Scientists say asteroid destroyed this ancient civilization in Jordan 3,700 years ago

Jordan

Published: 2018-11-24 19:15

Last Updated: 2024-03-18 11:13


Tall el-Hammam was established around 4th millennium BCE. (Impactoevangelistico.net)
Tall el-Hammam was established around 4th millennium BCE. (Impactoevangelistico.net)

Scientists now believe that the biblical cities of Sodom and Gomorrah - believed to have been located on the northeastern edge of the Dead Sea - have been destroyed by a large asteroid 3,700 years ago.

Archaeologists have discovered minerals near those ancient sites in the Bronze Age city of Tall el-Hammam in Jordan, which they believe were created by a 10 megaton asteroid explosion.

Archeologist Phillip Silvia and his team, from the Trinity Southwest University, said they "had to investigate" the reason why this fertile land was abandoned during that flourishing time.

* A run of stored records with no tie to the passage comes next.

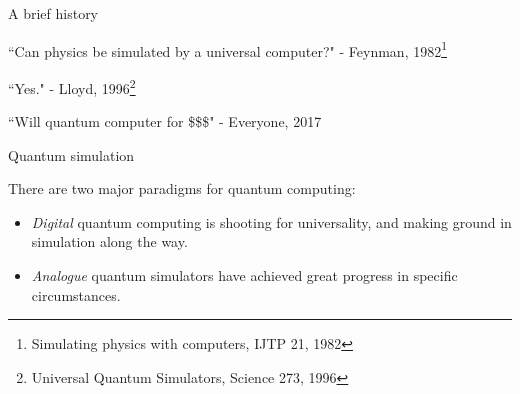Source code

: \documentclass[10pt]{beamer}
\begin{document}




\begin{frame}{A brief history}

``Can physics be simulated by a universal computer?" - Feynman, 1982\footnote{Simulating physics with computers, IJTP 21, 1982}


``Yes." - Lloyd, 1996\footnote{Universal Quantum Simulators, Science 273, 1996}


``Will quantum computer for \$\$\$" - Everyone, 2017

\end{frame}

\begin{frame}{Quantum simulation}

There are two major paradigms for quantum computing:

\begin{itemize}
    \item \emph{Digital} quantum computing is shooting for universality, and making ground in simulation along the way.
    \item \emph{Analogue} quantum simulators have achieved great progress in specific circumstances.
\end{itemize}


\end{frame}
\end{document}
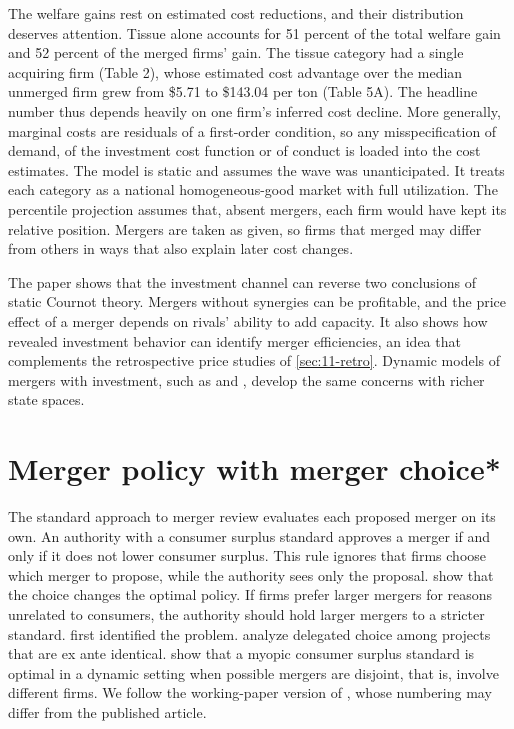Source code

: The welfare gains rest on estimated cost reductions, and their distribution deserves attention. Tissue alone accounts
for 51 percent of the total welfare gain and 52 percent of the merged firms' gain. The tissue category had a single
acquiring firm (Table 2), whose estimated cost advantage over the median unmerged firm grew from \$5.71 to \$143.04 per
ton (Table 5A). The headline number thus depends heavily on one firm's inferred cost decline. More generally, marginal
costs are residuals of a first-order condition, so any misspecification of demand, of the investment cost function or
of conduct is loaded into the cost estimates. The model is static and assumes the wave was unanticipated. It treats
each category as a national homogeneous-good market with full utilization. The percentile projection assumes that, absent
mergers, each firm would have kept its relative position. Mergers are taken as given, so firms that merged may differ
from others in ways that also explain later cost changes.

The paper shows that the investment channel can reverse two conclusions of static Cournot theory. Mergers without
synergies can be profitable, and the price effect of a merger depends on rivals' ability to add capacity. It also
shows how revealed investment behavior can identify merger efficiencies, an idea that complements the retrospective
price studies of \cref{sec:11-retro}. Dynamic models of mergers with investment, such as \citet{BerryPakes1993} and
\citet{Gowrisankaran1999}, develop the same concerns with richer state spaces.

\section{Merger policy with merger choice*}\label{sec:11-policy}

The standard approach to merger review evaluates each proposed merger on its own. An authority with a consumer surplus
standard approves a merger if and only if it does not lower consumer surplus. This rule ignores that firms choose which
merger to propose, while the authority sees only the proposal. \citet{NockeWhinston2013} show that the choice changes
the optimal policy. If firms prefer larger mergers for reasons unrelated to consumers, the authority should hold larger
mergers to a stricter standard. \citet{Lyons2003} first identified the problem. \citet{ArmstrongVickers2010} analyze
delegated choice among projects that are ex ante identical. \citet{NockeWhinston2010} show that a myopic consumer
surplus standard is optimal in a dynamic setting when possible mergers are disjoint, that is, involve different firms.
We follow the working-paper version of \citet{NockeWhinston2013}, whose numbering may differ from the published
article.

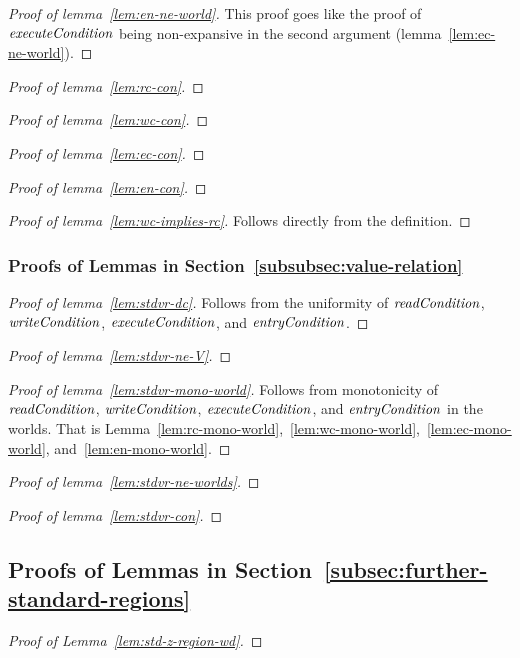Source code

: \documentclass[a4paper]{article}
\newcommand{\plainfun}[2]{
  \ifthenelse{\equal{#2}{}}
             {\mathit{#1}}
             {\mathit{#1}(#2)}
}
\newcommand{\readCond}[1]{\plainfun{readCondition}{#1}}
\newcommand{\writeCond}[1]{\plainfun{writeCondition}{#1}}
\newcommand{\execCond}[1]{\plainfun{executeCondition}{#1}}
\newcommand{\entryCond}[1]{\plainfun{entryCondition}{#1}}
\begin{document}
\begin{appendices}
\begin{proof}[Proof of lemma~\ref{lem:en-ne-world}]
  This proof goes like the proof of $\execCond{}$ being non-expansive in the second argument (lemma~\ref{lem:ec-ne-world}).
\end{proof}
 
\begin{proof}[Proof of lemma~\ref{lem:rc-con}]
\end{proof}

\begin{proof}[Proof of lemma~\ref{lem:wc-con}]
\end{proof}

\begin{proof}[Proof of lemma~\ref{lem:ec-con}]
\end{proof}

\begin{proof}[Proof of lemma~\ref{lem:en-con}]
\end{proof}

\begin{proof}[Proof of lemma~\ref{lem:wc-implies-rc}]
  Follows directly from the definition.
\end{proof}


\subsubsection{Proofs of Lemmas in Section~\ref{subsubsec:value-relation}}
\begin{proof}[Proof of lemma~\ref{lem:stdvr-dc}]
  Follows from the uniformity of $\readCond{}$, $\writeCond{}$, $\execCond{}$, and $\entryCond{}$.
\end{proof}

\begin{proof}[Proof of lemma~\ref{lem:stdvr-ne-V}]
\end{proof}

\begin{proof}[Proof of lemma~\ref{lem:stdvr-mono-world}]
  Follows from monotonicity of $\readCond{}$, $\writeCond{}$, $\execCond{}$, and $\entryCond{}$ in the worlds. That is Lemma~\ref{lem:rc-mono-world},~\ref{lem:wc-mono-world},~\ref{lem:ec-mono-world}, and~\ref{lem:en-mono-world}.
\end{proof}

\begin{proof}[Proof of lemma~\ref{lem:stdvr-ne-worlds}]
\end{proof}

\begin{proof}[Proof of lemma~\ref{lem:stdvr-con}]
\end{proof}


\subsection{Proofs of Lemmas in Section~\ref{subsec:further-standard-regions}}


\begin{proof}[Proof of Lemma~\ref{lem:std-z-region-wd}]
\end{proof}
\end{appendices}
\end{document}
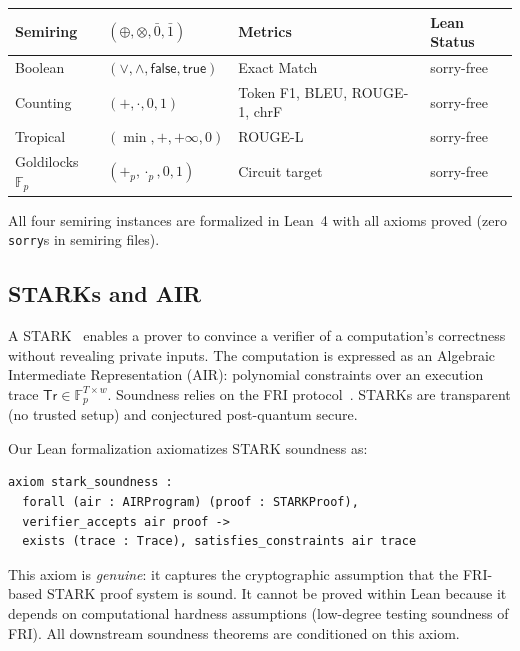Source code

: \documentclass[11pt]{article}
\newcommand{\F}{\mathbb{F}}
\newcommand{\Tr}{\textsf{Tr}}
\newcommand{\sorry}{\texttt{sorry}}
\begin{document}
\begin{center}\small
\begin{tabular}{@{}llll@{}}
\toprule
\textbf{Semiring} & $(\oplus, \otimes, \bar{0}, \bar{1})$ & \textbf{Metrics} & \textbf{Lean Status} \\
\midrule
Boolean  & $(\lor, \land, \mathsf{false}, \mathsf{true})$ & Exact Match & sorry-free \\
Counting & $(+, \cdot, 0, 1)$ & Token F1, BLEU, ROUGE-1, chrF & sorry-free \\
Tropical & $(\min, +, +\infty, 0)$ & ROUGE-L & sorry-free \\
Goldilocks $\F_p$ & $(+_p, \cdot_p, 0, 1)$ & Circuit target & sorry-free \\
\bottomrule
\end{tabular}
\end{center}

All four semiring instances are formalized in Lean~4 with
all axioms proved (zero \sorry{}s in semiring files).

\subsection{STARKs and AIR}

A STARK~\cite{bensasson2018stark} enables a prover to convince a verifier
of a computation's correctness without revealing private inputs.
The computation is expressed as an Algebraic Intermediate Representation
(AIR): polynomial constraints over an execution trace
$\Tr \in \F_p^{T \times w}$.
Soundness relies on the FRI protocol~\cite{bensasson2018fri}.
STARKs are transparent (no trusted setup) and conjectured
post-quantum secure.

Our Lean formalization axiomatizes STARK soundness as:

\begin{lstlisting}[language=Lean4,caption={STARK soundness axiom (not provable in Lean).}]
axiom stark_soundness :
  forall (air : AIRProgram) (proof : STARKProof),
  verifier_accepts air proof ->
  exists (trace : Trace), satisfies_constraints air trace
\end{lstlisting}

This axiom is \emph{genuine}: it captures the cryptographic assumption
that the FRI-based STARK proof system is sound.
It cannot be proved within Lean because it depends on computational
hardness assumptions (low-degree testing soundness of FRI).
All downstream soundness theorems are conditioned on this axiom.
\end{document}
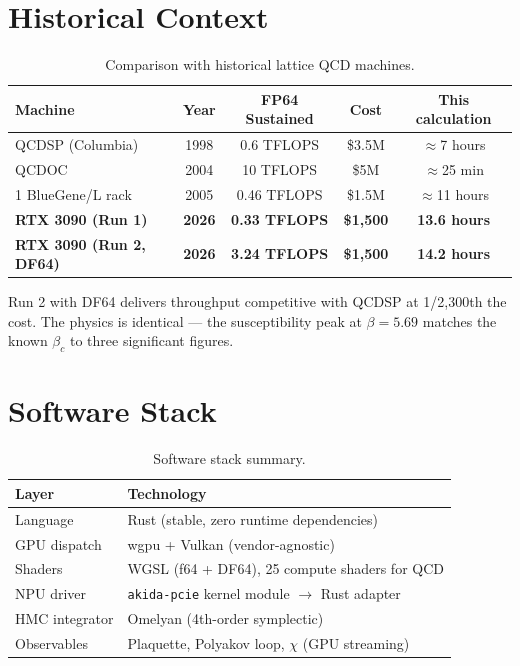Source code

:\documentclass[11pt,a4paper]{article}
\newcommand{\btc}{\beta_c}
\begin{document}
\FloatBarrier
\section{Historical Context}

\begin{table}[H]
\centering
\caption{Comparison with historical lattice QCD machines.}
\label{tab:history}
\renewcommand{\arraystretch}{1.25}
\begin{tabular}{lcccc}
\toprule
Machine & Year & FP64 Sustained & Cost & This calculation \\
\midrule
QCDSP (Columbia)         & 1998 & 0.6 TFLOPS & \$3.5M & $\approx$7 hours \\
QCDOC                    & 2004 & 10 TFLOPS  & \$5M   & $\approx$25 min \\
1 BlueGene/L rack        & 2005 & 0.46 TFLOPS & \$1.5M & $\approx$11 hours \\
\textbf{RTX 3090 (Run 1)} & \textbf{2026} & \textbf{0.33 TFLOPS}
  & \textbf{\$1,500} & \textbf{13.6 hours} \\
\textbf{RTX 3090 (Run 2, DF64)} & \textbf{2026} & \textbf{3.24 TFLOPS}
  & \textbf{\$1,500} & \textbf{14.2 hours} \\
\bottomrule
\end{tabular}
\end{table}

Run 2 with DF64 delivers throughput competitive with QCDSP at 1/2,300th the
cost.  The physics is identical --- the susceptibility peak at $\beta = 5.69$
matches the known $\btc$ to three significant figures.

\FloatBarrier
\section{Software Stack}

\begin{table}[H]
\centering
\caption{Software stack summary.}
\label{tab:stack}
\renewcommand{\arraystretch}{1.25}
\begin{tabular}{ll}
\toprule
Layer & Technology \\
\midrule
Language          & Rust (stable, zero runtime dependencies) \\
GPU dispatch      & wgpu + Vulkan (vendor-agnostic) \\
Shaders           & WGSL (f64 + DF64), 25 compute shaders for QCD \\
NPU driver        & \texttt{akida-pcie} kernel module $\to$ Rust adapter \\
HMC integrator    & Omelyan (4th-order symplectic) \\
Observables       & Plaquette, Polyakov loop, $\chi$ (GPU streaming) \\
\bottomrule
\end{tabular}
\end{table}
\end{document}

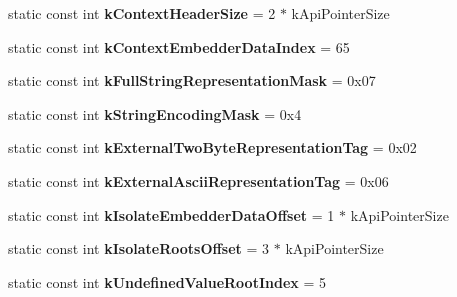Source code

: \begin{DoxyCompactItemize}
\item 
\hypertarget{classv8_1_1internal_1_1_internals_aa5187d7653158ef851c53594e6e63851}{}static const int {\bfseries k\+Context\+Header\+Size} = 2 $\ast$ k\+Api\+Pointer\+Size\label{classv8_1_1internal_1_1_internals_aa5187d7653158ef851c53594e6e63851}

\item 
\hypertarget{classv8_1_1internal_1_1_internals_afb65846499ec5f68172e4b2e8301a493}{}static const int {\bfseries k\+Context\+Embedder\+Data\+Index} = 65\label{classv8_1_1internal_1_1_internals_afb65846499ec5f68172e4b2e8301a493}

\item 
\hypertarget{classv8_1_1internal_1_1_internals_a5c39a86b30463928ea719def66916507}{}static const int {\bfseries k\+Full\+String\+Representation\+Mask} = 0x07\label{classv8_1_1internal_1_1_internals_a5c39a86b30463928ea719def66916507}

\item 
\hypertarget{classv8_1_1internal_1_1_internals_a1927ac3def13a57e03025e62ca46d1c5}{}static const int {\bfseries k\+String\+Encoding\+Mask} = 0x4\label{classv8_1_1internal_1_1_internals_a1927ac3def13a57e03025e62ca46d1c5}

\item 
\hypertarget{classv8_1_1internal_1_1_internals_a73faf917416d2519b65c7255e77a74ce}{}static const int {\bfseries k\+External\+Two\+Byte\+Representation\+Tag} = 0x02\label{classv8_1_1internal_1_1_internals_a73faf917416d2519b65c7255e77a74ce}

\item 
\hypertarget{classv8_1_1internal_1_1_internals_adea2f5a76d07821f7fa885a8dcda0eec}{}static const int {\bfseries k\+External\+Ascii\+Representation\+Tag} = 0x06\label{classv8_1_1internal_1_1_internals_adea2f5a76d07821f7fa885a8dcda0eec}

\item 
\hypertarget{classv8_1_1internal_1_1_internals_ad722bf4760df09958cd1062db4a5524c}{}static const int {\bfseries k\+Isolate\+Embedder\+Data\+Offset} = 1 $\ast$ k\+Api\+Pointer\+Size\label{classv8_1_1internal_1_1_internals_ad722bf4760df09958cd1062db4a5524c}

\item 
\hypertarget{classv8_1_1internal_1_1_internals_a3142f942a25203ce7fca0e9a4563c74d}{}static const int {\bfseries k\+Isolate\+Roots\+Offset} = 3 $\ast$ k\+Api\+Pointer\+Size\label{classv8_1_1internal_1_1_internals_a3142f942a25203ce7fca0e9a4563c74d}

\item 
\hypertarget{classv8_1_1internal_1_1_internals_a7281ff0eafed559e64613465b1a03296}{}static const int {\bfseries k\+Undefined\+Value\+Root\+Index} = 5\label{classv8_1_1internal_1_1_internals_a7281ff0eafed559e64613465b1a03296}


\end{DoxyCompactItemize}
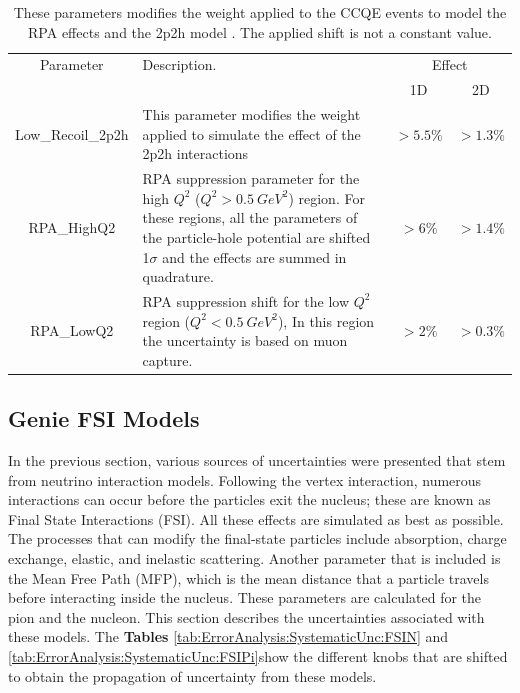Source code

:\begin{table}[!htb]
    \centering
    \begin{tabular}{c|p{2in}|c|c}
        \hline 
        Parameter & Description.  & \multicolumn{2}{c}{Effect} \\
         & & 1D & 2D \\
        \hline  
        Low\_Recoil\_2p2h & This parameter modifies the weight applied to simulate the effect of the 2p2h interactions & $>5.5\%$ & $>1.3\%$ \\ \hline
        RPA\_HighQ2 & RPA suppression parameter for the high $Q^2$ ($Q^2 > 0.5\ GeV^2$) region. For these regions, all the parameters of the particle-hole potential are shifted 1$\sigma$ and the effects are summed in quadrature. & $>6\%$ & $>1.4\%$ \\ \hline
        RPA\_LowQ2 & RPA suppression shift for the low $Q^2$ region ($Q^2 < 0.5\ GeV^2$), In this region the uncertainty is based on muon capture. & $>2\%$ & $>0.3\%$ \\ \hline 
    \end{tabular}
    \caption{These parameters modifies the weight applied to the CCQE events to model the RPA effects \cite{RPAgran2017model} and the 2p2h model \cite{2p2hRodrigues_2016}. The applied shift is not a constant value.}
    \label{tab:ErrorAnalysis:SystematicUnc:MnvTune}
\end{table}



\pagebreak
\subsection{Genie FSI Models}
\label{Cap:ErrorAnalysis:SystematicUnc:GenieFSINucleons}
In the previous section, various sources of uncertainties were presented that stem from neutrino interaction models. Following the vertex interaction, numerous interactions can occur before the particles exit the nucleus; these are known as Final State Interactions (FSI). All these effects are simulated as best as possible. The processes that can modify the final-state particles include absorption, charge exchange, elastic, and inelastic scattering. Another parameter that is included is the Mean Free Path (MFP), which is the mean distance that a particle travels before interacting inside the nucleus. These parameters are calculated for the pion and the nucleon. This section describes the uncertainties associated with these models. The \textbf{Tables} \ref{tab:ErrorAnalysis:SystematicUnc:FSIN} and \ref{tab:ErrorAnalysis:SystematicUnc:FSIPi}show the different knobs that are shifted to obtain the propagation of uncertainty from these models. 

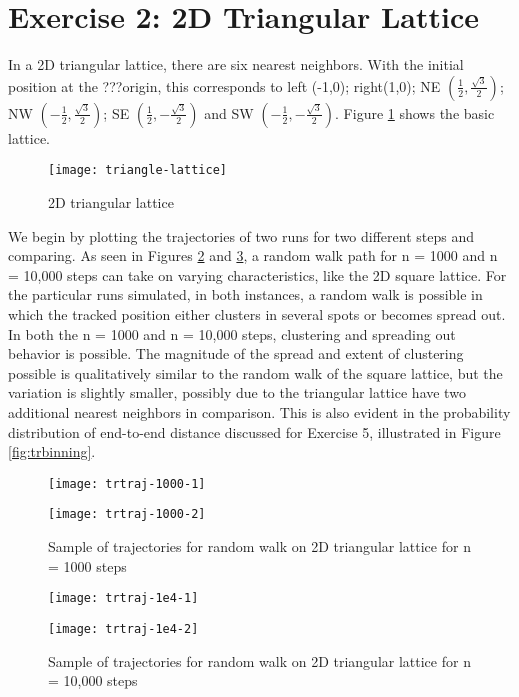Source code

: \documentclass[12pt, oneside]{article}
\begin{document}
\section{Exercise 2: 2D Triangular Lattice}
In a 2D triangular lattice, there are six nearest neighbors. With the initial position at the ???origin, this corresponds to left (-1,0); right(1,0); NE $(\frac{1}{2}, \frac{\sqrt{3}}{2})$; NW $(-\frac{1}{2}, \frac{\sqrt{3}}{2})$; SE $(\frac{1}{2}, -\frac{\sqrt{3}}{2})$ and SW $(-\frac{1}{2}, -\frac{\sqrt{3}}{2})$. Figure \ref{fig:trlattice} shows the basic lattice.

\begin{figure}[htbp]
   \centering
   \texttt{[image: triangle-lattice]} %
   \caption{2D triangular lattice}
   \label{fig:trlattice}
\end{figure}

We begin by plotting the trajectories of two runs for two different steps and comparing. As seen in Figures \ref{fig:trtraj1000} and \ref{fig:trtraj1e4}, a random walk path for n = 1000 and n = 10,000 steps can take on varying characteristics, like the 2D square lattice. For the particular runs simulated, in both instances, a random walk is possible in which the tracked position either clusters in several spots or becomes spread out. In both the n = 1000 and n = 10,000 steps, clustering and spreading out behavior is possible. The magnitude of the spread and extent of clustering possible is qualitatively similar to the random walk of the square lattice, but the variation is slightly smaller, possibly due to the triangular lattice have two additional nearest neighbors in comparison. This is also evident in the probability distribution of end-to-end distance discussed for Exercise 5, illustrated in Figure \ref{fig:trbinning}.

\begin{figure}
\begin{minipage}[htbp]{.49\linewidth}
\centering
\texttt{[image: trtraj-1000-1]}
\end{minipage}
\begin{minipage}[htbp]{.49\linewidth}
\centering
\texttt{[image: trtraj-1000-2]}
\end{minipage}
\caption{Sample of trajectories for random walk on 2D triangular lattice for n = 1000 steps}
\label{fig:trtraj1000}
\end{figure}

\begin{figure}
\begin{minipage}[htbp]{.49\linewidth}
\centering
\texttt{[image: trtraj-1e4-1]}
\end{minipage}
\begin{minipage}[htbp]{.49\linewidth}
\centering
\texttt{[image: trtraj-1e4-2]}
\end{minipage}
\caption{Sample of trajectories for random walk on 2D triangular lattice for n = 10,000 steps}
\label{fig:trtraj1e4}
\end{figure}
\end{document}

Established around 4th millennium BCE, the area was “thriving for at least a thousand years as an open agricultural community,” the professor and his team wrote in their report on the Tall el-Hammam Excavation Project.

They added: “The phenomenon resulting in the destruction of civilisation on ‘the well watered plain of the Jordan’ and repelling reoccupation for so many centuries is now coming to light through analyses performed by ‘impact’ researchers from seven participating universities.

“That the most productive agricultural land in the region, which had supported flourishing civilisations continuously for at least 3000 years, should suddenly relinquish, then resist, human habitation for such a long period of time has begged investigation.

“The physical evidence from Tall el-Hammam and neighbouring sites exhibit signs of a highly destructive concussive and thermal event that one might expect from what is described in Genesis 19.

“The soil/ash samples gathered from Tall el-Hammam contain evidence of topsoil destruction and subsoil contamination with Dead Sea salts that would have prevented the cultivation of crops for many centuries following the event.”